Principal Investigator: Mark Fluchel
Keywords: Pharmacokinetics , NI0501 , Hemophagocytic , Lymphohistioytosis Department: Pediatric Administration
IRB Number: 00081572
Specialty: Clinical Immunology/Immunodeficiency
Sub Specialties:
Recruitment Status: Recruiting

Contact Information

Deveree Partridge

Brief Summary

  • To determine the safety and tolerability profile of multiple intravenous (IV) administrations of NI-0501.
  • To determine NI-0501 efficacy and benefit/risk profile in HLH patients.
  • To describe the pharmacokinetics (PK) profile of NI-0501 in HLH patients.
  • To define an appropriate NI-0501 therapeutic dose regimen for HLH.
  • To assess the immunogenicity of NI-0501.

Inclusion Criteria

1. Primary HLH patients of both genders, up to and including 18 yearsi at diagnosis of HLH. The diagnosis of HLH must be made on the basis of the following criteria (as per HLH-2004 protocol):
a. A molecular diagnosis or familial history consistent with primary HLH
b.

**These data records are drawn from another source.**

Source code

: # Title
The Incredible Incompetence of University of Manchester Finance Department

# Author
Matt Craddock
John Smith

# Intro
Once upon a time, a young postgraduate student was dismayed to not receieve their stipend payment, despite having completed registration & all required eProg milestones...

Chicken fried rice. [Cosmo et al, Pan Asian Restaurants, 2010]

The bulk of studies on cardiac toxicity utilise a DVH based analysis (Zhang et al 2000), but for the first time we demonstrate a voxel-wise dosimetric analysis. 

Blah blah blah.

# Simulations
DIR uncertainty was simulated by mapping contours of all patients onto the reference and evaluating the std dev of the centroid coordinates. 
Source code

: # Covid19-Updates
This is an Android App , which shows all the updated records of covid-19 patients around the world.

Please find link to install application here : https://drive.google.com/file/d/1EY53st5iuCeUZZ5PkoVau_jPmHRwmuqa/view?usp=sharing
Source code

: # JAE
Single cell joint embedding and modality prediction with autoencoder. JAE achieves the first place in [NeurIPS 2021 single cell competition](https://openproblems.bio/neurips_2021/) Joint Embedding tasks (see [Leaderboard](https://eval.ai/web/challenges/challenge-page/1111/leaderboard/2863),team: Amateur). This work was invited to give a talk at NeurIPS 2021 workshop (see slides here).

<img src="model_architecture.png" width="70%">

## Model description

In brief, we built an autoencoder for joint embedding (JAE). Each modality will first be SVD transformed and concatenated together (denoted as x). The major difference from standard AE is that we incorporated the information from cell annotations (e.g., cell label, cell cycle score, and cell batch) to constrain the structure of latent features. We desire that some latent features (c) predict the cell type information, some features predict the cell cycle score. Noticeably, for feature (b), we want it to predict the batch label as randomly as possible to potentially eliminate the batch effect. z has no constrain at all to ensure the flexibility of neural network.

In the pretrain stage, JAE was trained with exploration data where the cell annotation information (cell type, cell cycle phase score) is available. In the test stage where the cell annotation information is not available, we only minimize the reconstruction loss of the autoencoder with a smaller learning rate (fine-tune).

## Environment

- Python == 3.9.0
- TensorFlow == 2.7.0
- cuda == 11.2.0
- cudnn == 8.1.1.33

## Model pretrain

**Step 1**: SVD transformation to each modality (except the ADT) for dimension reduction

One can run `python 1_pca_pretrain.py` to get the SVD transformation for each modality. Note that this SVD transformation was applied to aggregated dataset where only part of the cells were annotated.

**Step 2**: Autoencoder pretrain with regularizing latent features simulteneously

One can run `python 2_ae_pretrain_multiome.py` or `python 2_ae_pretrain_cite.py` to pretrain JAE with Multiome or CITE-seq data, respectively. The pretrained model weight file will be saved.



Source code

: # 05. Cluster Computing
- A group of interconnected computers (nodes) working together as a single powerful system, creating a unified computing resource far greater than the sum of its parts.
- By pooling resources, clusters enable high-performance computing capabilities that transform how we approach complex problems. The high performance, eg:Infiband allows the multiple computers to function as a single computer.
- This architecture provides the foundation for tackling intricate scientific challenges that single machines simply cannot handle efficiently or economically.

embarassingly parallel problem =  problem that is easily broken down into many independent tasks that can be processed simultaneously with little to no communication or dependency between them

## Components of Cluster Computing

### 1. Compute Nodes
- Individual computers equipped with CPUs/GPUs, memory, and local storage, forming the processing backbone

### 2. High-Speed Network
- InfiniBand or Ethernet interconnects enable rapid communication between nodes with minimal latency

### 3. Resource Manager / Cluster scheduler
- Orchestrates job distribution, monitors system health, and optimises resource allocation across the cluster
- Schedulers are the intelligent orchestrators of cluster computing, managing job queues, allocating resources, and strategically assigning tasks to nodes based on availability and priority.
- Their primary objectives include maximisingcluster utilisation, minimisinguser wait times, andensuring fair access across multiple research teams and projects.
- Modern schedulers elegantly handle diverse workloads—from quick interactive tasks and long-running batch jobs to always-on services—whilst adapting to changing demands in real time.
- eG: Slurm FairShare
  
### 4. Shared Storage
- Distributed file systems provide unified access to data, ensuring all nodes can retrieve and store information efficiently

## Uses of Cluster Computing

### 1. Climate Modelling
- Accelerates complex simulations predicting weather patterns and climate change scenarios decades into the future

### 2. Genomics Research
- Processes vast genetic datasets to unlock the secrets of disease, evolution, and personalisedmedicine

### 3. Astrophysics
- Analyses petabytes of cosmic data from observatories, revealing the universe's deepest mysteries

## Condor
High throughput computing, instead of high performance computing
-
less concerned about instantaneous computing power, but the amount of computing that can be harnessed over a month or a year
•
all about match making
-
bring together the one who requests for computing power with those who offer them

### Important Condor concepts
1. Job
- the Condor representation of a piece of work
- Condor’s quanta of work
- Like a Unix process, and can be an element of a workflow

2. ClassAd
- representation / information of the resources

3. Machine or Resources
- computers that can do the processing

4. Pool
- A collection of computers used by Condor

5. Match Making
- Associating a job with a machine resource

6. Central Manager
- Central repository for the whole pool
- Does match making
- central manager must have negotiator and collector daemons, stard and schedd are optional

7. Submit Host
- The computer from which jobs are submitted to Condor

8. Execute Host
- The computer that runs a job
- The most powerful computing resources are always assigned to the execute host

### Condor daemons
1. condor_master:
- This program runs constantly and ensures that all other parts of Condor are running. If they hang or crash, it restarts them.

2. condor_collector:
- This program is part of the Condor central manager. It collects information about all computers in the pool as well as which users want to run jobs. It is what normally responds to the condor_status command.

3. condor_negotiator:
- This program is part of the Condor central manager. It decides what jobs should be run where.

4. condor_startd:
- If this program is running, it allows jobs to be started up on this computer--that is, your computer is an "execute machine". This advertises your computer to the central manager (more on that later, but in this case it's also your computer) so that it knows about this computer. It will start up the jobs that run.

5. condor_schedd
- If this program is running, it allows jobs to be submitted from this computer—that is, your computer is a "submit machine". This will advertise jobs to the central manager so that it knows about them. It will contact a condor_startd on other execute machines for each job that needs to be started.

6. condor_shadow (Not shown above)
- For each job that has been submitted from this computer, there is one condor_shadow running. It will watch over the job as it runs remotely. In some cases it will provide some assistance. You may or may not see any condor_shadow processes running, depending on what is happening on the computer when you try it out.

Five out of the eight criteria below are fulfilled:
- Fever
- Splenomegaly
- Cytopenias affecting 2 of 3 lineages in the peripheral blood (hemoglobin < 90 g/L; platelets < 100 x 109/L; neutrophils < 1 x 109/L)
- Hypertriglyceridemia (fasting triglycerides ≥ 3 mmol/L or ≥ 265 mg/dL) and/or hypofibrinogenemia (≤ 1.5 g/L)
- Hemophagocytosis in bone marrow, spleen or lymph nodes, with no evidence of malignancy
- Low or absent natural killer (NK)-cell activity
- Ferritin ≥ 500 μg/L
- Soluble CD25 (sCD25; i.e. soluble IL-2 receptor) ≥ 2400 U/mL.
2. Presence of active disease in patients as assessed by the treating physician.
3. Patients having already received HLH conventional therapy must fulfill one of the following criteria as assessed by the treating physician and approved by the Scientific Steering Committee (SSC):
- Having not responded
- Having not achieved a satisfactory response
- Having not maintained a satisfactory response
- Showing intolerance to conventional treatment of HLH.
At the time of enrollment, eligible patients might still be receiving treatment (induction or maintenance) or might have already discontinued it.
4. Informed consent signed by the patient (if ≥ 18 years old), or by the patient‟s legally authorized representative(s) with the assent of patients who are legally capable of providing it.
5. Having received guidance on contraception for both male and female patients sexually active and having reached puberty.
Females of child-bearing potential, having a negative pregnancy test at screening, and unless true abstinence is in line with the preferred and usual lifestyle of the patient, must agree to use adequate method(s) of birth control from screening until 6 months after receiving last dose of the study drug. Males with partners(s) of child-bearing potential must agree to take appropriate precautions to avoid fathering a child from screening until 6 months after receiving last dose of the study drug.

Exclusion Criteria

1. Diagnosis of secondary HLH consequent to a proven rheumatic or neoplastic disease.
2. Body weight < 3 kg.
3. Patients treated with:
  • any T-cell depleting agents (such as anti-thymocyte globulin [ATG], anti-CD52) during the previous 2 weeks prior to screening
  • any other biologic drug within 5 times their defined half-life period (except for rituximab in case of documented EBV infection). A list of some of the most commonly used biologic half-lives will be included in the Development Risk Management Plan.
4. Active mycobacteria, Histoplasma Capsulatum, Shigella, Salmonella, Campylobacter or Leishmania infections.
5. Evidence of past history of tuberculosis or of latent tuberculosis.
6. Positive serology for HIV antibodies, hepatitis B surface antigen or hepatitis C antibodies.
7. Presence of malignancy.
8. Patients who have another concomitant disease or malformation severely affecting cardiovascular, pulmonary, liver or renal function.
9. History of hypersensitivity or allergy to any component of the study regimen.
10. Vaccination with a live or attenuated live (including BCG) vaccine within the previous 12 weeks prior to screening.
11. Pregnant or lactating female patients.